A method that assesses bacterial spatial dissemination was explored. It measures microbial genotypes (defined by electrophoretic patterns or EP), host, location (farm), interfarm Euclidean distance, and time. Its proof of concept (construct and internal validity) was evaluated using a dataset that included 113 Staphylococcus aureus EPs from 1126 bovine milk isolates collected on 23 farms between 1988 and 2005.
Construct validity was assessed by comparing results based on the interfarm Euclidean distance (a spatially explicit measure) and those produced by the (non-spatial) interfarm number of isolates reporting the same EP. The distance associated with EP spread correlated with the interfarm number of isolates/EP (r = .59, P < 0.02). Internal validity was estimated by comparing results obtained with different versions of the same indices. Concordance was observed between: (a) EP distance (estimated microbial dispersal over space) and EP speed (distance/year, r = .72, P < 0.01), and (b) the interfarm number of isolates/EP (when measured on the basis of non-repeated cow testing) and the same measure as expressed by repeated testing of the same animals (r = .87, P < 0.01). Three EPs (2.6% of all EPs) appeared to be super-spreaders: they were found in 26.75% of all isolates. Various indices differentiated local from spatially disseminated infections and, within the local type, infections suspected to be farm-related were distinguished from cow-related ones.

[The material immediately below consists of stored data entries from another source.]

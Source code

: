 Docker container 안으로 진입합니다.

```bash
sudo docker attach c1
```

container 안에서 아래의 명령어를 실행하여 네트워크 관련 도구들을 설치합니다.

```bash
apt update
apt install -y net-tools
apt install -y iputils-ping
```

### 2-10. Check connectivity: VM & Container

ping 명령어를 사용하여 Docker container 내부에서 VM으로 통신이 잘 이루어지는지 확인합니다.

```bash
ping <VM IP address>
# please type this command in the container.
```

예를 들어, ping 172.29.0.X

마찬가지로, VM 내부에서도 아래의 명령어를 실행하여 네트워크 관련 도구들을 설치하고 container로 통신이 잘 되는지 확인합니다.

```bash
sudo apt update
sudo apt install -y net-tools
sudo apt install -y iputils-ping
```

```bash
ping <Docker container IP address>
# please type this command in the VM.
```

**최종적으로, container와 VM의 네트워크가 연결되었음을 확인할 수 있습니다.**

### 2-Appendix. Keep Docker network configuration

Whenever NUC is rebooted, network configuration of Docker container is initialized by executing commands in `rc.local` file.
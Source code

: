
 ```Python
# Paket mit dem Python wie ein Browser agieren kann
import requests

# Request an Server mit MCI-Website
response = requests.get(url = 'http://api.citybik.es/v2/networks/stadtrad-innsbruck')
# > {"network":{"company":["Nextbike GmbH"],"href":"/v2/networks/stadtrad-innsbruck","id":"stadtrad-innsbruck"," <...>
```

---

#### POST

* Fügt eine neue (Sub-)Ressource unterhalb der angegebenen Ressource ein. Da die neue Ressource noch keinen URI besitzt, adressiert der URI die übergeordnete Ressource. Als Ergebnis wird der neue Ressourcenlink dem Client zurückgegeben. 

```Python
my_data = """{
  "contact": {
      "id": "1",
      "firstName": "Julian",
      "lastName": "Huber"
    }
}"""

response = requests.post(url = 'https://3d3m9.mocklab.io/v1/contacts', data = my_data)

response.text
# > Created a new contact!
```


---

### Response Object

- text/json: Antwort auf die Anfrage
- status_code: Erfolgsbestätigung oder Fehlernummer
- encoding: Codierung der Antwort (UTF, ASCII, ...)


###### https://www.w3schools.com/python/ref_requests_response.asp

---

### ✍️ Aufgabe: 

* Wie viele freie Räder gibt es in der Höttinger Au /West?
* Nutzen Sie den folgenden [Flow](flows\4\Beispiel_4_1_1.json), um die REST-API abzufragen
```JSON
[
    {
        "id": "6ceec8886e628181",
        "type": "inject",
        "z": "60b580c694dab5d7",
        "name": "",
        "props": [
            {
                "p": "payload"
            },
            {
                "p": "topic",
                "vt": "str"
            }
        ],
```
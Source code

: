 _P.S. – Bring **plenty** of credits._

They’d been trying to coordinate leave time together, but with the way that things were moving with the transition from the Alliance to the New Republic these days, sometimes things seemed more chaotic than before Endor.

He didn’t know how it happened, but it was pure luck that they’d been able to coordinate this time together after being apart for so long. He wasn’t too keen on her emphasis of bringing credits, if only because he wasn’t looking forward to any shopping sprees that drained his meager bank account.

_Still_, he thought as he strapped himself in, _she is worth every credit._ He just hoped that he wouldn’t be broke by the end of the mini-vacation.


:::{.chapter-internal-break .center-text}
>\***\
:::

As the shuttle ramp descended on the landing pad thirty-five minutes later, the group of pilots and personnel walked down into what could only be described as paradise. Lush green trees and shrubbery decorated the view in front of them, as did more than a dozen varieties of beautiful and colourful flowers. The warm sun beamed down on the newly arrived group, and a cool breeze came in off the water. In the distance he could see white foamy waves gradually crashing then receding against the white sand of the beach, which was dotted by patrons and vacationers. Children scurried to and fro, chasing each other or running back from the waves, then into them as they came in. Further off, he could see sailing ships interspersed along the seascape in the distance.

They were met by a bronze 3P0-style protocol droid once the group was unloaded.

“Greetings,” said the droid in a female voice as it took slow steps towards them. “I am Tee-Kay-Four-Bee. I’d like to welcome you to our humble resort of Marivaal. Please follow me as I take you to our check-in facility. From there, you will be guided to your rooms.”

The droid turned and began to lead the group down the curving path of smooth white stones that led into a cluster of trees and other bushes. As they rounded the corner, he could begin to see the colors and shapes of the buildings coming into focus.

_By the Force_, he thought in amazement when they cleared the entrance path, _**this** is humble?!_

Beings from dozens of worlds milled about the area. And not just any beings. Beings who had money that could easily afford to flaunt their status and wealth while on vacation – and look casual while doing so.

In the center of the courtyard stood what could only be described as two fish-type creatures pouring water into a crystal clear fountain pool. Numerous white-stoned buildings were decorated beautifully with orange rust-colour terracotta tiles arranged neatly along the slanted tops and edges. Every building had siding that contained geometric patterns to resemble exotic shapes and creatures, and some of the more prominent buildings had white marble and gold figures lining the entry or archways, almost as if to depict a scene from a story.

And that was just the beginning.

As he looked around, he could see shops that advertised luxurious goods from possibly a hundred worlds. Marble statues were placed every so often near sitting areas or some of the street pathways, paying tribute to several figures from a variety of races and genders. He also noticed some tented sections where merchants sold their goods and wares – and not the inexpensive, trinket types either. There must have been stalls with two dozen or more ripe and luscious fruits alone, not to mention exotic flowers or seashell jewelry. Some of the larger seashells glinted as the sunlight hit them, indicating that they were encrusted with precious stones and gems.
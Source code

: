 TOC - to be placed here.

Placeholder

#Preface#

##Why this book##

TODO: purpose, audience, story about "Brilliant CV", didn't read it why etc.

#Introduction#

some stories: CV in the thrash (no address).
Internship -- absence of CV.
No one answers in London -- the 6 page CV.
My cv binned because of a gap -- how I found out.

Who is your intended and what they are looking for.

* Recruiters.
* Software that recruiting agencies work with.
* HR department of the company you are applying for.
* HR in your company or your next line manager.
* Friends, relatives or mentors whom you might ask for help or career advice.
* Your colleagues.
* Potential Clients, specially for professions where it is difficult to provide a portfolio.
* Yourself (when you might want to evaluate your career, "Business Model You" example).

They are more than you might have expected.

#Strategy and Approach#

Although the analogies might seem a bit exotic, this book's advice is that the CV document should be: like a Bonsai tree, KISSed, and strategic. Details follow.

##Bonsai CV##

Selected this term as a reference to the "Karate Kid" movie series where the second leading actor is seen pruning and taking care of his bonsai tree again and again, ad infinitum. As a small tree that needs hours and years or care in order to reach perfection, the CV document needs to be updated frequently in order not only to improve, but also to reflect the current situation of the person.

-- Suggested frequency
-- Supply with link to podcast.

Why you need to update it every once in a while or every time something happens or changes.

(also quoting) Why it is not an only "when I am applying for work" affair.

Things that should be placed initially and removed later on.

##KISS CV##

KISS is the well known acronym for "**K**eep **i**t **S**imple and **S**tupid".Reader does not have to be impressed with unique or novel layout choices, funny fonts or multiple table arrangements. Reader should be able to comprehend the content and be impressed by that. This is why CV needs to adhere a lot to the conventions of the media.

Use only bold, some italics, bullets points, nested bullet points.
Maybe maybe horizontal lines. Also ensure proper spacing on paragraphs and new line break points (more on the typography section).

Findings supported both construct and internal validity. Because 3 EPs explained 12 times more isolates than expected and at least twice as many isolates as other EPs did, false negative results associated with the remaining EPs (those erroneously identified as lacking spatial dispersal when, in fact, they disseminated spatially), if they occurred, seemed to have negligible effects. Spatial analysis of laboratory data may support disease surveillance systems by generating hypotheses on microbial dispersal ability.